Your assignment
Search the records below for the word "boot" and show every line where it occurs.

+++

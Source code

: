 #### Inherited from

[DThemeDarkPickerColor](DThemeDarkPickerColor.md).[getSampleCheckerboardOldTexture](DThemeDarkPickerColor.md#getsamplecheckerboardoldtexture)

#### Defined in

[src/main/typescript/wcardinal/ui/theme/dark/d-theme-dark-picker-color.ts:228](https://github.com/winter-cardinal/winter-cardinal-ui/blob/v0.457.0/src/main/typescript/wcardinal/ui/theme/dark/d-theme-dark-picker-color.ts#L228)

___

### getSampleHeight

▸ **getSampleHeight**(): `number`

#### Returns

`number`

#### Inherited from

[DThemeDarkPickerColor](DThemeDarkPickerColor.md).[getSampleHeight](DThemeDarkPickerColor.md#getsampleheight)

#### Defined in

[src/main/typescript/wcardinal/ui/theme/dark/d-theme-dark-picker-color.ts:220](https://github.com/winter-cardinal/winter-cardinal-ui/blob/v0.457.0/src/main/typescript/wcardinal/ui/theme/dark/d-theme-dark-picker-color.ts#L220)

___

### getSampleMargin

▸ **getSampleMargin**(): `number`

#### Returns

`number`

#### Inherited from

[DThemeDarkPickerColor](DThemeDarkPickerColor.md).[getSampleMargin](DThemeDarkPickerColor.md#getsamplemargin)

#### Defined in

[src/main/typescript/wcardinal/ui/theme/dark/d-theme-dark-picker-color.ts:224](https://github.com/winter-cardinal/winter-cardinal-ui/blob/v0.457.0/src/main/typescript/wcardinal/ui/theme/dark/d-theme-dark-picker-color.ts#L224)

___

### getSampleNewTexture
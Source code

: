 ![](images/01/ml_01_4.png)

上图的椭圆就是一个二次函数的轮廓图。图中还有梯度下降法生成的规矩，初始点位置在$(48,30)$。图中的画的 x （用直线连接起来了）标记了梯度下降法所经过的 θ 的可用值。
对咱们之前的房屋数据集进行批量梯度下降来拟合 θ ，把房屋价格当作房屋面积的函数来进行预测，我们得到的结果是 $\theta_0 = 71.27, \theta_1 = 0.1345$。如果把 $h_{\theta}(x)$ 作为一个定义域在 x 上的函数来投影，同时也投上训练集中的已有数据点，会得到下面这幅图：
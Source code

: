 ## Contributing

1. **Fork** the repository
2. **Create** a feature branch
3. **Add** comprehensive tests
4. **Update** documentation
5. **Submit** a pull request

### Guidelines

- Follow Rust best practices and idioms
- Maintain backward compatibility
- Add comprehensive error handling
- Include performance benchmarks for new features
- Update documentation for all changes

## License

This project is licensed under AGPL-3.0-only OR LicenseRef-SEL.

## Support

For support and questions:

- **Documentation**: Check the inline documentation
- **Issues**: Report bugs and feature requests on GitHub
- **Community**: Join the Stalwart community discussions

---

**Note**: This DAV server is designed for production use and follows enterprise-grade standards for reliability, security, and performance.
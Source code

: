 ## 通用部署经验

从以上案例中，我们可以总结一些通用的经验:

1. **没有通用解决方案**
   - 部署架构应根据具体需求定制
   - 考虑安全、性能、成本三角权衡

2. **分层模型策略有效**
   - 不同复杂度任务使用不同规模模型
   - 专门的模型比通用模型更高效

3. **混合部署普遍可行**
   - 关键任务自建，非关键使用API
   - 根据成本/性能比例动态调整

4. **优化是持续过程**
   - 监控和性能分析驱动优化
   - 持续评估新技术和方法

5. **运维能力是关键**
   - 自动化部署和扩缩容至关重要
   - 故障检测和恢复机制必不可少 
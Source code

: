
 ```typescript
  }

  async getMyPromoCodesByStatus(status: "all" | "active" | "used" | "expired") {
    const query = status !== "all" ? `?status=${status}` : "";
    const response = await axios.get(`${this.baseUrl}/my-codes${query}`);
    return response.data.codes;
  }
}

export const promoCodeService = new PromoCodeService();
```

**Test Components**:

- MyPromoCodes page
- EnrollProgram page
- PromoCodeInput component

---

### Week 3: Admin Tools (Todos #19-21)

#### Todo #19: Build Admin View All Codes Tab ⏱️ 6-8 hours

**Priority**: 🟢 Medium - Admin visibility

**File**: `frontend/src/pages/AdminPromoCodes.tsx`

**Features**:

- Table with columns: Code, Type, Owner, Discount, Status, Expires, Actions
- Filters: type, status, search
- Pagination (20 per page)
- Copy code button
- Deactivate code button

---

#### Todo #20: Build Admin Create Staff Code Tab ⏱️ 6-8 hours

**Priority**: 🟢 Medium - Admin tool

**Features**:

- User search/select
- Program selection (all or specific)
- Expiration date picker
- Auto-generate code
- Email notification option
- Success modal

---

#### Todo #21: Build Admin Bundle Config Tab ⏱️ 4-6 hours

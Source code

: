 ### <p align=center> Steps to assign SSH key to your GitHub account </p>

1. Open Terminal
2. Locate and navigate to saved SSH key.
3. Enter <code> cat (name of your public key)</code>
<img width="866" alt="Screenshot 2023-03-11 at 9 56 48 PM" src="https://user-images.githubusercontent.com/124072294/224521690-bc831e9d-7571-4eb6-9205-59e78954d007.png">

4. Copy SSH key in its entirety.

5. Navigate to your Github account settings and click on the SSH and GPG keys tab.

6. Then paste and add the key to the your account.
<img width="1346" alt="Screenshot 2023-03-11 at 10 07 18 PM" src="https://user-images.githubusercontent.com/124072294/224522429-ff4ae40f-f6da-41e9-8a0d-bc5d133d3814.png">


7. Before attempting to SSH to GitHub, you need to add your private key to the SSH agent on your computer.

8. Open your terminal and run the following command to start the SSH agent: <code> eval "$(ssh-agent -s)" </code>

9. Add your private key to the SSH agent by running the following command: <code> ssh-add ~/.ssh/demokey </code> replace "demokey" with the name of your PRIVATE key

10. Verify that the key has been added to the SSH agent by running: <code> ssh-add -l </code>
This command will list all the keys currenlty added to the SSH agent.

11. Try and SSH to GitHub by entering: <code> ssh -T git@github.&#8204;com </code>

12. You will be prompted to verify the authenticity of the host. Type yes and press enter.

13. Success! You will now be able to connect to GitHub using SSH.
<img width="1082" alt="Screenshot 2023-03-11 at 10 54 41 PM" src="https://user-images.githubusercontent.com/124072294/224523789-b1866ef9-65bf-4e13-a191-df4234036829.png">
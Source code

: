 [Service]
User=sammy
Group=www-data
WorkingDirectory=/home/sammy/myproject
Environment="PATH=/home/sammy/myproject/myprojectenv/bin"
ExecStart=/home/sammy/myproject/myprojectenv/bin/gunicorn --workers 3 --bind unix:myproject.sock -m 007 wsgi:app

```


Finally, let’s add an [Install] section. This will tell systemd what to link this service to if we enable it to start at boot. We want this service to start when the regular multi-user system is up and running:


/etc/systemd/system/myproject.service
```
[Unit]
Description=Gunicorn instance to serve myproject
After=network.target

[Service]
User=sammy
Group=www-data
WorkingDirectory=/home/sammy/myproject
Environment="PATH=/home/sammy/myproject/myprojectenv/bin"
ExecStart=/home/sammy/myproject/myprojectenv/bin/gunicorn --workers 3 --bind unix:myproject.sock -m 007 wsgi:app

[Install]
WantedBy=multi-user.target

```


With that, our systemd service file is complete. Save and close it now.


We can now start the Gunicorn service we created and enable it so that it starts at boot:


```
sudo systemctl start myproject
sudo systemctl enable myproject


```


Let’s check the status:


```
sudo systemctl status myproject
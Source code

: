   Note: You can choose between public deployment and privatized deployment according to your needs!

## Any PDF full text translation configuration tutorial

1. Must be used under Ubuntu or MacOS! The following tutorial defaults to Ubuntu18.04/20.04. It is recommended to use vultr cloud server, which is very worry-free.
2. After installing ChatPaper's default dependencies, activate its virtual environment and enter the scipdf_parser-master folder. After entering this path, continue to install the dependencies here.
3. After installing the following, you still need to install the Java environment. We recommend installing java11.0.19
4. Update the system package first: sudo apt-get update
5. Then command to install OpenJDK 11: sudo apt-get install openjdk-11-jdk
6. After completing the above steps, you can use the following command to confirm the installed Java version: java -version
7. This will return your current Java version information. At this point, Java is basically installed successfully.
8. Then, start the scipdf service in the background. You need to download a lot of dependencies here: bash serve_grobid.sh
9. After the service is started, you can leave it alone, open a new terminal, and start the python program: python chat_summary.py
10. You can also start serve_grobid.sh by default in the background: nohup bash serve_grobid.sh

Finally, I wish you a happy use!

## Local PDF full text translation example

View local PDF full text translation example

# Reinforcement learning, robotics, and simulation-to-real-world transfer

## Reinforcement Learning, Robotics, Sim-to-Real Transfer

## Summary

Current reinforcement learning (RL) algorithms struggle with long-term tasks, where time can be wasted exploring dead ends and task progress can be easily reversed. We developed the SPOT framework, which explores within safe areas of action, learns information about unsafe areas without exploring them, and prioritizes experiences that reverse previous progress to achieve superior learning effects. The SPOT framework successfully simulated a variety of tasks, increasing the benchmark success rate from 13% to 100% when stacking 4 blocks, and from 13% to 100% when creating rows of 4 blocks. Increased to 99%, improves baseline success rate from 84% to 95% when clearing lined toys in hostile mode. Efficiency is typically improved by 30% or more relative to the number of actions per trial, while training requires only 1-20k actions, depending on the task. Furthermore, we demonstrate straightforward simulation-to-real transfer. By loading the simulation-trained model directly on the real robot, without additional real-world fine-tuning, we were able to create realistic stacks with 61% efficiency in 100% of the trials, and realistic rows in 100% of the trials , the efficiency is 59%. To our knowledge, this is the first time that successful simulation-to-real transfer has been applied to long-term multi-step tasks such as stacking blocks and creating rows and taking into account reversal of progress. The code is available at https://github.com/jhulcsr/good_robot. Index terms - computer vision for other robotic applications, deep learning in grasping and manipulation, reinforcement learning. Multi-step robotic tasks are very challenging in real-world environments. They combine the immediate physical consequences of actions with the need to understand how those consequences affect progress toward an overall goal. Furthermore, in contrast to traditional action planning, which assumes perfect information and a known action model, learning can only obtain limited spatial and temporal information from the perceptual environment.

+++

Result of the exercise
Finally, let’s add an [Install] section. This will tell systemd what to link this service to if we enable it to start at boot. We want this service to start when the regular multi-user system is up and running:
We can now start the Gunicorn service we created and enable it so that it starts at boot:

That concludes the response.